The basic method for implementing functions, aggregates, and collations consists of implementing a callback function and then registering it in your program. Once registered, your functions can be used from SQL. Functions and aggregates use the same registration function and similar callback functions. Collation sequences, while using a separate registration function, are almost identical and can be thought of as a particular class of user-defined function.

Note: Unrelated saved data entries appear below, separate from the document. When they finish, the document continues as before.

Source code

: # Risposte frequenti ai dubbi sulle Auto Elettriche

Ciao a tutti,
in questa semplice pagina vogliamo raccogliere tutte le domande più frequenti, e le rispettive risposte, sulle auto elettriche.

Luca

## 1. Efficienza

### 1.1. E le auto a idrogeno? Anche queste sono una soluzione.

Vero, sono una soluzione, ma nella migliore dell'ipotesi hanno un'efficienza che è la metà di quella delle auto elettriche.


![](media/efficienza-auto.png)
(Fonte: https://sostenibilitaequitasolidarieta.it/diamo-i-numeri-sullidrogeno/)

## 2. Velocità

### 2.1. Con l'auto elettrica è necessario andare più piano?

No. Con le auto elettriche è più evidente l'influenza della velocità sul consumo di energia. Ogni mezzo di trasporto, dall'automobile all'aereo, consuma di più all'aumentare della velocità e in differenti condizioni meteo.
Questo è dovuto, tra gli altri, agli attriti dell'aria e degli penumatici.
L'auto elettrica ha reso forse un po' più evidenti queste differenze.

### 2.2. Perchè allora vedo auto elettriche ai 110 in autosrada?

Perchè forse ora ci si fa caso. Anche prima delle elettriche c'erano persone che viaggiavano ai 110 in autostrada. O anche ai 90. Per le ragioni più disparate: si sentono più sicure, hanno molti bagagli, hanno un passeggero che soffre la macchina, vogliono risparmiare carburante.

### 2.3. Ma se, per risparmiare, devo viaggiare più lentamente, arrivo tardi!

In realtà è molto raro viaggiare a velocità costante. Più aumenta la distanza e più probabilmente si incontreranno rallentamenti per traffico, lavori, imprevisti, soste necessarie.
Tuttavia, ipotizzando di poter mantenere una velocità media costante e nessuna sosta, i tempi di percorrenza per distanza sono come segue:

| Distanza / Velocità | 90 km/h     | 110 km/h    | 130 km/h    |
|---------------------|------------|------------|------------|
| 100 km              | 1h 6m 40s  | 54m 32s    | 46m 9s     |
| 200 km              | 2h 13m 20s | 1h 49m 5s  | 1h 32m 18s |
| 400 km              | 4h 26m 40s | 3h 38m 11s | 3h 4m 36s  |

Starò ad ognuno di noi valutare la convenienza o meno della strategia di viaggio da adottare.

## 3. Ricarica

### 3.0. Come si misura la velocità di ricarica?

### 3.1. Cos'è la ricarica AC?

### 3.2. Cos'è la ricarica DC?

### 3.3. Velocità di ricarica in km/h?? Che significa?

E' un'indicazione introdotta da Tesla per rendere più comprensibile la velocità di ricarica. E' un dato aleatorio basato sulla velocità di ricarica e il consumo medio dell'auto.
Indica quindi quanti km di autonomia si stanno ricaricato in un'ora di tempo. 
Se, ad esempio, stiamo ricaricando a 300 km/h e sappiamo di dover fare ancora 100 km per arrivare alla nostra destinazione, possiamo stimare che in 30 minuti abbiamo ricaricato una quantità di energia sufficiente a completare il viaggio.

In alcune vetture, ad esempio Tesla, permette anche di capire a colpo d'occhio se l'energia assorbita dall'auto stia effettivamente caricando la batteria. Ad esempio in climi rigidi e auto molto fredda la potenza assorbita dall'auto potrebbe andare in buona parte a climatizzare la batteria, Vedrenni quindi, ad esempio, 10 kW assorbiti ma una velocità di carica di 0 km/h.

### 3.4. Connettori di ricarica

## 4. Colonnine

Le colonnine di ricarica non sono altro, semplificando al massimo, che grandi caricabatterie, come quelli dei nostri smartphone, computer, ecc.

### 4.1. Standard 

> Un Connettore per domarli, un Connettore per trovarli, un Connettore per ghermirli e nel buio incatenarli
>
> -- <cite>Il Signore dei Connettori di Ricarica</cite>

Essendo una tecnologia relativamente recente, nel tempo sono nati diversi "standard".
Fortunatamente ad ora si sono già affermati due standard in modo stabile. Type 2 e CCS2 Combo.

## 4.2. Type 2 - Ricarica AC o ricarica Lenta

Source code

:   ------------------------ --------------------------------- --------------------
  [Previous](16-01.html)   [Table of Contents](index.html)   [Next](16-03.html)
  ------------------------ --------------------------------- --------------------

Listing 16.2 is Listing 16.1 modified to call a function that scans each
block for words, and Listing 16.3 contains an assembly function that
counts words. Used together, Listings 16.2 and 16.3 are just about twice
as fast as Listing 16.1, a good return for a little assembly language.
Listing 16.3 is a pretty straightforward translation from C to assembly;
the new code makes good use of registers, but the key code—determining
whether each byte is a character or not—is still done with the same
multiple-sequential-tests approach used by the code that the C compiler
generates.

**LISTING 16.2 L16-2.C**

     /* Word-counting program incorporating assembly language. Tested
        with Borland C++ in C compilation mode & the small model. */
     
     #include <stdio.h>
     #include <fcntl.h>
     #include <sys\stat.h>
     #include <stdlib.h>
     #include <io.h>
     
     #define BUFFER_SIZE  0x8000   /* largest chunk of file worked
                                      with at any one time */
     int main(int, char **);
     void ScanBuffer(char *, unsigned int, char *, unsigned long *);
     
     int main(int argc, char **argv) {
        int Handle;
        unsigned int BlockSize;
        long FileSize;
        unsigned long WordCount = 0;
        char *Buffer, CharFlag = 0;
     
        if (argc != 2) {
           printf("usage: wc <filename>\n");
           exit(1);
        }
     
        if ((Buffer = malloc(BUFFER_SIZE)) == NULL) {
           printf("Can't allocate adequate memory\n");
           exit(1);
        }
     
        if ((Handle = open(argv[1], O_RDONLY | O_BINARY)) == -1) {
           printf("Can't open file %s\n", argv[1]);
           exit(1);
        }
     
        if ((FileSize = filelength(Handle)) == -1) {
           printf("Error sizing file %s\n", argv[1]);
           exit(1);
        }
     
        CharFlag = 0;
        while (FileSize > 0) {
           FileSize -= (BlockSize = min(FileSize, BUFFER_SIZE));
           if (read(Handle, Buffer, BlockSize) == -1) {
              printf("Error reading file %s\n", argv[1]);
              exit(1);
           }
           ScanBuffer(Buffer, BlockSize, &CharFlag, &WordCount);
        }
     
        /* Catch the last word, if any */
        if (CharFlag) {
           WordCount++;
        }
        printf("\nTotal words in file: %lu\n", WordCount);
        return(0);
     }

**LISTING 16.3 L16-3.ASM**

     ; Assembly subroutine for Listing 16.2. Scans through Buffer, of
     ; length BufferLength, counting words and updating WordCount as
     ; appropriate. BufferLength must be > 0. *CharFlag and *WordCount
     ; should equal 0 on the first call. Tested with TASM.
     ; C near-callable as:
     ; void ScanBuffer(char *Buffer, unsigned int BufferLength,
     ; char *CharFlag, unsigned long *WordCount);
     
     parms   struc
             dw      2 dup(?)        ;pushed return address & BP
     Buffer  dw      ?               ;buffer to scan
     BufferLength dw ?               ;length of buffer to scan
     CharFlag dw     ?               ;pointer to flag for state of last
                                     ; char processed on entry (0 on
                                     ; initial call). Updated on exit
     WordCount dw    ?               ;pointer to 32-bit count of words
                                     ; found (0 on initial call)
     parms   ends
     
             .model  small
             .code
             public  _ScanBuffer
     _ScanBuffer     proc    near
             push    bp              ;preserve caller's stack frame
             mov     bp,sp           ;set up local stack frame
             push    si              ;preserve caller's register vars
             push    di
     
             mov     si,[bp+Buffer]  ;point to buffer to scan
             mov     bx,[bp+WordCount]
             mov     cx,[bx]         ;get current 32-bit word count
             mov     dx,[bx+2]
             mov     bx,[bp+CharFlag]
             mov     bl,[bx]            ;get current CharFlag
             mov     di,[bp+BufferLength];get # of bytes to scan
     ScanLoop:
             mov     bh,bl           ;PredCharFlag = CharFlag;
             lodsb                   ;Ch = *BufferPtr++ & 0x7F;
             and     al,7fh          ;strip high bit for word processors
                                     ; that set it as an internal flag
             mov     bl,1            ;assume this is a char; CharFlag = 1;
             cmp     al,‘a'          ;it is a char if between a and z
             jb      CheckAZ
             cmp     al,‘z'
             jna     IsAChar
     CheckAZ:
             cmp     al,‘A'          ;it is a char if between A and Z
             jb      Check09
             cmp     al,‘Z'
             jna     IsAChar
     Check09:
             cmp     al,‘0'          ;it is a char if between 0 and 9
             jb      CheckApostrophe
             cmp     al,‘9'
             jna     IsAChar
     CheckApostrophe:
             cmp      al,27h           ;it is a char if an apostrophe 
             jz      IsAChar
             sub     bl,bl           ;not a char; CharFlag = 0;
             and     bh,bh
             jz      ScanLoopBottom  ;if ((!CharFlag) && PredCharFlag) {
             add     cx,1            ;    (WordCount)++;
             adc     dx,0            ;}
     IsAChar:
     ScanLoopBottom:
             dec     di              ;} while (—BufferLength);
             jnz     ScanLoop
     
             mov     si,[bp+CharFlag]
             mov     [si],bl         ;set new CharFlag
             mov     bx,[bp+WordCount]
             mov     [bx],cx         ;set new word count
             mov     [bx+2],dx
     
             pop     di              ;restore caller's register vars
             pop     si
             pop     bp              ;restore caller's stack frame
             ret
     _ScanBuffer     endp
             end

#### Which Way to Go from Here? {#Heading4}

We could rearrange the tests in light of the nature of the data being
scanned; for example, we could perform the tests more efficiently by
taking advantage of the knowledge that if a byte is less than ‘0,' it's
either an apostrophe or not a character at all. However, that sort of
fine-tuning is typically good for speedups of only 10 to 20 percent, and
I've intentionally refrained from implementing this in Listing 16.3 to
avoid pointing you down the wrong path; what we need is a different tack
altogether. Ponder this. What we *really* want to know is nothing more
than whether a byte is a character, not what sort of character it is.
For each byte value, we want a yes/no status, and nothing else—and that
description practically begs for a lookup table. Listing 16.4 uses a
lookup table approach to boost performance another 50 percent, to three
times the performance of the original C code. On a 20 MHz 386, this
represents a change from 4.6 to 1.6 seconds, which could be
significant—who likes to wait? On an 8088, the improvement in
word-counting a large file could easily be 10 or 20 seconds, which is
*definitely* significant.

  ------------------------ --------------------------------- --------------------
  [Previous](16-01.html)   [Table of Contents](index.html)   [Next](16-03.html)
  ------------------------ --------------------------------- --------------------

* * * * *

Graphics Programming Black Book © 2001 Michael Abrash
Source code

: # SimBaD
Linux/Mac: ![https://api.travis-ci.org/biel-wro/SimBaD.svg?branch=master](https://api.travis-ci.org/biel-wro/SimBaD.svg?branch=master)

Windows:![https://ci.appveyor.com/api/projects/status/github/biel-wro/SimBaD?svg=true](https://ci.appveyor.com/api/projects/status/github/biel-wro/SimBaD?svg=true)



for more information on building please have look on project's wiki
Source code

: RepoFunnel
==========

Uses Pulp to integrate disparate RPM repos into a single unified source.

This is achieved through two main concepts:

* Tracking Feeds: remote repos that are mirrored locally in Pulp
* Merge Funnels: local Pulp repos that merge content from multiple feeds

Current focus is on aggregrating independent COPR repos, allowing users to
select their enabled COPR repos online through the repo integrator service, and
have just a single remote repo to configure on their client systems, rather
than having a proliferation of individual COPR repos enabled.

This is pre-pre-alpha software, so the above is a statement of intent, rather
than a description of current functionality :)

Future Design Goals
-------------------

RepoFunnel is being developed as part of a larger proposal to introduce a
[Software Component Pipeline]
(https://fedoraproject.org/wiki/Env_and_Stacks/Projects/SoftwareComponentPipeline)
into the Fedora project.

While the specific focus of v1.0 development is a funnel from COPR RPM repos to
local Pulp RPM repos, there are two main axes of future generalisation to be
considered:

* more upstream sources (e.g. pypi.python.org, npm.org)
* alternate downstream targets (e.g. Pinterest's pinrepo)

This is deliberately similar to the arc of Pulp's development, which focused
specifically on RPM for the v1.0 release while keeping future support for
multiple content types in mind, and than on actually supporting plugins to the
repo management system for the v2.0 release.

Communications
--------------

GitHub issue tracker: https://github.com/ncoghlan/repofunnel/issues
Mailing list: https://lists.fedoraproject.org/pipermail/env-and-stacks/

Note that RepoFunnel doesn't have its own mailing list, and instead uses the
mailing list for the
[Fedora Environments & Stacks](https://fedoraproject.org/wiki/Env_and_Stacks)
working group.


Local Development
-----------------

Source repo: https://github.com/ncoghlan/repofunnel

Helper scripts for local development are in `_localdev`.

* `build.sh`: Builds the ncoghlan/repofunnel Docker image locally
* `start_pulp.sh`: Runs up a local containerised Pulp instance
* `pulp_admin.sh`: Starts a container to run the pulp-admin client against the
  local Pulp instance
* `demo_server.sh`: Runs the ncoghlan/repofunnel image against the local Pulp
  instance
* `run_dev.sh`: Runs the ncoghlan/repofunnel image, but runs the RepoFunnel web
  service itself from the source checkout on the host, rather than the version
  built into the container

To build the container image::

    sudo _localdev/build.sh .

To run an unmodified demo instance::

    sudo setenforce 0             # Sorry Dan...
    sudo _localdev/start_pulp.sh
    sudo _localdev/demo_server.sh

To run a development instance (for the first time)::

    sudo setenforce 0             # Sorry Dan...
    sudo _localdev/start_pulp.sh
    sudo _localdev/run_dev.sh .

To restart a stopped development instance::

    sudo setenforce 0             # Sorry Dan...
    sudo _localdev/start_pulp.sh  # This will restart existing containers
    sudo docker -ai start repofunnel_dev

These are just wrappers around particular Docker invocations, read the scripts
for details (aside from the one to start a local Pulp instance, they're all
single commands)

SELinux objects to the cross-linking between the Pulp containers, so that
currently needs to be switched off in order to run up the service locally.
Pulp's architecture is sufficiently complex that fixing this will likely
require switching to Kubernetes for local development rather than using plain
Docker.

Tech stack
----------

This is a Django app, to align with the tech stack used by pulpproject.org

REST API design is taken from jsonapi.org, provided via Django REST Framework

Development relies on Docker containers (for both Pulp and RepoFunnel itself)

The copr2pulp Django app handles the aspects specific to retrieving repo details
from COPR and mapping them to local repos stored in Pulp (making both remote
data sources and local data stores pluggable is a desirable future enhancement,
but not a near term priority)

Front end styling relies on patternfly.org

The lifetime of user-defined aggregates, functions, and collations is transient. They are registered on a connection-by-connection basis; they are not stored in the database. It is up to you to ensure that your application loads your custom extensions and registers them on each connection. Sometimes you may find yourself thinking of your extensions in terms of stored procedures and completely forget about the fact that they don't actually reside in the database. Extensions exist in libraries, not in databases, and are restricted to the life of your program. If you don't grasp this concept, you may do something like try to create a trigger (which is stored in the database) that references your extensions (which aren't stored in the database) and then turn around and try to call it from the SQLite shell or from an application that knows nothing of your extensions. In this case, you will find that either it triggers an error or nothing happens. Extensions require your program to register them on each and every connection; otherwise, that connection's SQL syntax will know nothing about them.

Registering Functions

You can register functions and aggregates on a connection using sqlite3_create_function(), which is declared as follows:

int sqlite3_create_function(
  sqlite3 *cnx,               /* connection handle                    */
  const char *zFunctionName,  /* function/aggregate name in SQL       */
  int nArg,                   /* number of arguments. -1 = unlimited. */
  int eTextRep,               /* encoding (UTF8, 16, etc.)            */
  void *pUserData,            /* application data, passed to callback */
  void (*xFunc)(sqlite3_context*,int,sqlite3_value**),
  void (*xStep)(sqlite3_context*,int,sqlite3_value**),
  void (*xFinal)(sqlite3_context*)
);
int sqlite3_create_function16(
  sqlite3 *cnx,
  const void *zFunctionName,
  int nArg,
  int eTextRep,
  void *pUserData,
  void (*xFunc)(sqlite3_context*, int args, sqlite3_value**),
  void (*xStep)(sqlite3_context*, int args, sqlite3_value**),
  void (*xFinal)(sqlite3_context*)
);

As with our examples in the previous chapter, we've included both the UTF-8 and UTF-16 versions of this function to underscore that the SQLite API has functions that support both encodings. From now on, we will only refer to the UTF-8 versions for the sake of brevity.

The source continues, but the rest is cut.